■ Problem details
Start at the top line and retype the data exactly through to the end.

● ● ● ● ● ● ●

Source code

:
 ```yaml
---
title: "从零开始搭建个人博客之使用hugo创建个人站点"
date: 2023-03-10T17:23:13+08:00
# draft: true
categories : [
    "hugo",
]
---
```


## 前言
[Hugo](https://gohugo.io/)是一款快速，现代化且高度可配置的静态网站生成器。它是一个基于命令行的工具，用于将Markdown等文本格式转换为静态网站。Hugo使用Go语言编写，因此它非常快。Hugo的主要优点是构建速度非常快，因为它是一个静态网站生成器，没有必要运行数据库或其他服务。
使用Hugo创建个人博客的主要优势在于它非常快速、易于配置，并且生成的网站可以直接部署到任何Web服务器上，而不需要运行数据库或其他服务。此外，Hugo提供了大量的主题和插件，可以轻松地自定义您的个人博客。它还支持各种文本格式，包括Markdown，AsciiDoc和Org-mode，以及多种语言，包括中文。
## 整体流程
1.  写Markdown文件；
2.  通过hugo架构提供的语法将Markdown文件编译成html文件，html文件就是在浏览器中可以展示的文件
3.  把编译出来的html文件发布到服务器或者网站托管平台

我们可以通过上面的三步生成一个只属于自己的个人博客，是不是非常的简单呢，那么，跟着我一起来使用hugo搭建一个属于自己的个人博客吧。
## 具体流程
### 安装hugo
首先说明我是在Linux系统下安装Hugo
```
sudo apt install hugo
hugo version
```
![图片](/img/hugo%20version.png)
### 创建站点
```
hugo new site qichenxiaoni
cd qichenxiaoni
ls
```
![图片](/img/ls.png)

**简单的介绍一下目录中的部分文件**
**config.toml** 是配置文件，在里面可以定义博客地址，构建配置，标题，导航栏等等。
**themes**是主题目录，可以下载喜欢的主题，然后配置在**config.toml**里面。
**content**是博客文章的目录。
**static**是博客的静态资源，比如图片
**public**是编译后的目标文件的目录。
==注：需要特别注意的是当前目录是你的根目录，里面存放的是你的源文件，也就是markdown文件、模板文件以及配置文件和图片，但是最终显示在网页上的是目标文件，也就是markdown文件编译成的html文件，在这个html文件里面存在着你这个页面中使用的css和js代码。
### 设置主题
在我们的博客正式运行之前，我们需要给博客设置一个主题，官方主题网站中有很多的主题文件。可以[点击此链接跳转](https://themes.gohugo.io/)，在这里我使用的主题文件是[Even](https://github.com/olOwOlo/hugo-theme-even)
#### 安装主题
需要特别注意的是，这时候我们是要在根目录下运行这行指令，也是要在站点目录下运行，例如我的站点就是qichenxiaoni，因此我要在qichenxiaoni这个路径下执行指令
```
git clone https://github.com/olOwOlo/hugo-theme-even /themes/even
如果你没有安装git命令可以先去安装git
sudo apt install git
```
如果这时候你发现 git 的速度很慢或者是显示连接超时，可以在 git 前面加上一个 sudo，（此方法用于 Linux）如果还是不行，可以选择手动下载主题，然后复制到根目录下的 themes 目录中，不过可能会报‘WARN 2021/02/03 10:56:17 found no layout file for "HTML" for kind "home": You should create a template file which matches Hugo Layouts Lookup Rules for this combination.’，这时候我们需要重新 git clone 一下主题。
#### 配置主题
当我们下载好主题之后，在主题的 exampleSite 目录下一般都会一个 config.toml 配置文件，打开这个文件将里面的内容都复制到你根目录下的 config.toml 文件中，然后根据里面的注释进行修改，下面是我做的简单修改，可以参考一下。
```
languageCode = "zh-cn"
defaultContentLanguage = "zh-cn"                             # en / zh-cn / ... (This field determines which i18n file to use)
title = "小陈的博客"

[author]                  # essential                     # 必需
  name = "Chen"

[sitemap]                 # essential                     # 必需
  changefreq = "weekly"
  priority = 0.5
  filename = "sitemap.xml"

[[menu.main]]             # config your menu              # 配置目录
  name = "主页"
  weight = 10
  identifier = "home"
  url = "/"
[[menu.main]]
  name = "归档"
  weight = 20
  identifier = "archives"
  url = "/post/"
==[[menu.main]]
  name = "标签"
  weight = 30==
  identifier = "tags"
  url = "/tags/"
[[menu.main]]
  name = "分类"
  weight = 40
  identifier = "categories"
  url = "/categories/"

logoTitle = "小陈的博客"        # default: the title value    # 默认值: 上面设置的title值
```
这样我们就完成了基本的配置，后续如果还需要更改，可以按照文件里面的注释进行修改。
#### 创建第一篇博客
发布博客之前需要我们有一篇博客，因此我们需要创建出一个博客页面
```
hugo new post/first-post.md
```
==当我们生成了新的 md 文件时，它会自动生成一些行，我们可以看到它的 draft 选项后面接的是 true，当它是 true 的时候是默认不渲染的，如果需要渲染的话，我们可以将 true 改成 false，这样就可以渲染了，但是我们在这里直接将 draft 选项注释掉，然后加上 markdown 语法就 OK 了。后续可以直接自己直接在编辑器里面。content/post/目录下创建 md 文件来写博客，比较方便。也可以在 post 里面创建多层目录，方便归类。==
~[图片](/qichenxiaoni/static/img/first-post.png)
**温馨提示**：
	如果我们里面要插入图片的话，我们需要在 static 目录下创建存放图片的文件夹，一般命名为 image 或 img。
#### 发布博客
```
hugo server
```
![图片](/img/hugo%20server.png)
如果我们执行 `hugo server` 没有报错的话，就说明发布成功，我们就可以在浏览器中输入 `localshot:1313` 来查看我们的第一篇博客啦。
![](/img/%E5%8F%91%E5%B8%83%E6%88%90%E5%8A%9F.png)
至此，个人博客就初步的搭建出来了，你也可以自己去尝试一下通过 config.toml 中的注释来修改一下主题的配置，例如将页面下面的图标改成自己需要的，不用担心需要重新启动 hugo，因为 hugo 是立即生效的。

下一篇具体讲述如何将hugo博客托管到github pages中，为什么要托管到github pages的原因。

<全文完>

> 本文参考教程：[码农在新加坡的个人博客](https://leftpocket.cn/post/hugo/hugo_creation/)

● ● ● ● ● ● ●

■ Exercise answer
Source code

:
 ```yaml
---
title: "从零开始搭建个人博客之使用hugo创建个人站点"
date: 2023-03-10T17:23:13+08:00
# draft: true
categories : [
    "hugo",
]
---
```


## 前言
[Hugo](https://gohugo.io/)是一款快速，现代化且高度可配置的静态网站生成器。它是一个基于命令行的工具，用于将Markdown等文本格式转换为静态网站。Hugo使用Go语言编写，因此它非常快。Hugo的主要优点是构建速度非常快，因为它是一个静态网站生成器，没有必要运行数据库或其他服务。
使用Hugo创建个人博客的主要优势在于它非常快速、易于配置，并且生成的网站可以直接部署到任何Web服务器上，而不需要运行数据库或其他服务。此外，Hugo提供了大量的主题和插件，可以轻松地自定义您的个人博客。它还支持各种文本格式，包括Markdown，AsciiDoc和Org-mode，以及多种语言，包括中文。
## 整体流程
1.  写Markdown文件；
2.  通过hugo架构提供的语法将Markdown文件编译成html文件，html文件就是在浏览器中可以展示的文件
3.  把编译出来的html文件发布到服务器或者网站托管平台

我们可以通过上面的三步生成一个只属于自己的个人博客，是不是非常的简单呢，那么，跟着我一起来使用hugo搭建一个属于自己的个人博客吧。
## 具体流程
### 安装hugo
首先说明我是在Linux系统下安装Hugo
```
sudo apt install hugo
hugo version
```
![图片](/img/hugo%20version.png)
### 创建站点
```
hugo new site qichenxiaoni
cd qichenxiaoni
ls
```
![图片](/img/ls.png)

**简单的介绍一下目录中的部分文件**
**config.toml** 是配置文件，在里面可以定义博客地址，构建配置，标题，导航栏等等。
**themes**是主题目录，可以下载喜欢的主题，然后配置在**config.toml**里面。
**content**是博客文章的目录。
**static**是博客的静态资源，比如图片
**public**是编译后的目标文件的目录。
==注：需要特别注意的是当前目录是你的根目录，里面存放的是你的源文件，也就是markdown文件、模板文件以及配置文件和图片，但是最终显示在网页上的是目标文件，也就是markdown文件编译成的html文件，在这个html文件里面存在着你这个页面中使用的css和js代码。
### 设置主题
在我们的博客正式运行之前，我们需要给博客设置一个主题，官方主题网站中有很多的主题文件。可以[点击此链接跳转](https://themes.gohugo.io/)，在这里我使用的主题文件是[Even](https://github.com/olOwOlo/hugo-theme-even)
#### 安装主题
需要特别注意的是，这时候我们是要在根目录下运行这行指令，也是要在站点目录下运行，例如我的站点就是qichenxiaoni，因此我要在qichenxiaoni这个路径下执行指令
```
git clone https://github.com/olOwOlo/hugo-theme-even /themes/even
如果你没有安装git命令可以先去安装git
sudo apt install git
```
如果这时候你发现 git 的速度很慢或者是显示连接超时，可以在 git 前面加上一个 sudo，（此方法用于 Linux）如果还是不行，可以选择手动下载主题，然后复制到根目录下的 themes 目录中，不过可能会报‘WARN 2021/02/03 10:56:17 found no layout file for "HTML" for kind "home": You should create a template file which matches Hugo Layouts Lookup Rules for this combination.’，这时候我们需要重新 git clone 一下主题。
#### 配置主题
当我们下载好主题之后，在主题的 exampleSite 目录下一般都会一个 config.toml 配置文件，打开这个文件将里面的内容都复制到你根目录下的 config.toml 文件中，然后根据里面的注释进行修改，下面是我做的简单修改，可以参考一下。
```
languageCode = "zh-cn"
defaultContentLanguage = "zh-cn"                             # en / zh-cn / ... (This field determines which i18n file to use)
title = "小陈的博客"

[author]                  # essential                     # 必需
  name = "Chen"

[sitemap]                 # essential                     # 必需
  changefreq = "weekly"
  priority = 0.5
  filename = "sitemap.xml"

[[menu.main]]             # config your menu              # 配置目录
  name = "主页"
  weight = 10
  identifier = "home"
  url = "/"
[[menu.main]]
  name = "归档"
  weight = 20
  identifier = "archives"
  url = "/post/"
==[[menu.main]]
  name = "标签"
  weight = 30==
  identifier = "tags"
  url = "/tags/"
[[menu.main]]
  name = "分类"
  weight = 40
  identifier = "categories"
  url = "/categories/"

logoTitle = "小陈的博客"        # default: the title value    # 默认值: 上面设置的title值
```
这样我们就完成了基本的配置，后续如果还需要更改，可以按照文件里面的注释进行修改。
#### 创建第一篇博客
发布博客之前需要我们有一篇博客，因此我们需要创建出一个博客页面
```
hugo new post/first-post.md
```
==当我们生成了新的 md 文件时，它会自动生成一些行，我们可以看到它的 draft 选项后面接的是 true，当它是 true 的时候是默认不渲染的，如果需要渲染的话，我们可以将 true 改成 false，这样就可以渲染了，但是我们在这里直接将 draft 选项注释掉，然后加上 markdown 语法就 OK 了。后续可以直接自己直接在编辑器里面。content/post/目录下创建 md 文件来写博客，比较方便。也可以在 post 里面创建多层目录，方便归类。==
~[图片](/qichenxiaoni/static/img/first-post.png)
**温馨提示**：
	如果我们里面要插入图片的话，我们需要在 static 目录下创建存放图片的文件夹，一般命名为 image 或 img。
#### 发布博客
```
hugo server
```
![图片](/img/hugo%20server.png)
如果我们执行 `hugo server` 没有报错的话，就说明发布成功，我们就可以在浏览器中输入 `localshot:1313` 来查看我们的第一篇博客啦。
![](/img/%E5%8F%91%E5%B8%83%E6%88%90%E5%8A%9F.png)
至此，个人博客就初步的搭建出来了，你也可以自己去尝试一下通过 config.toml 中的注释来修改一下主题的配置，例如将页面下面的图标改成自己需要的，不用担心需要重新启动 hugo，因为 hugo 是立即生效的。

下一篇具体讲述如何将hugo博客托管到github pages中，为什么要托管到github pages的原因。

<全文完>

> 本文参考教程：[码农在新加坡的个人博客](https://leftpocket.cn/post/hugo/hugo_creation/)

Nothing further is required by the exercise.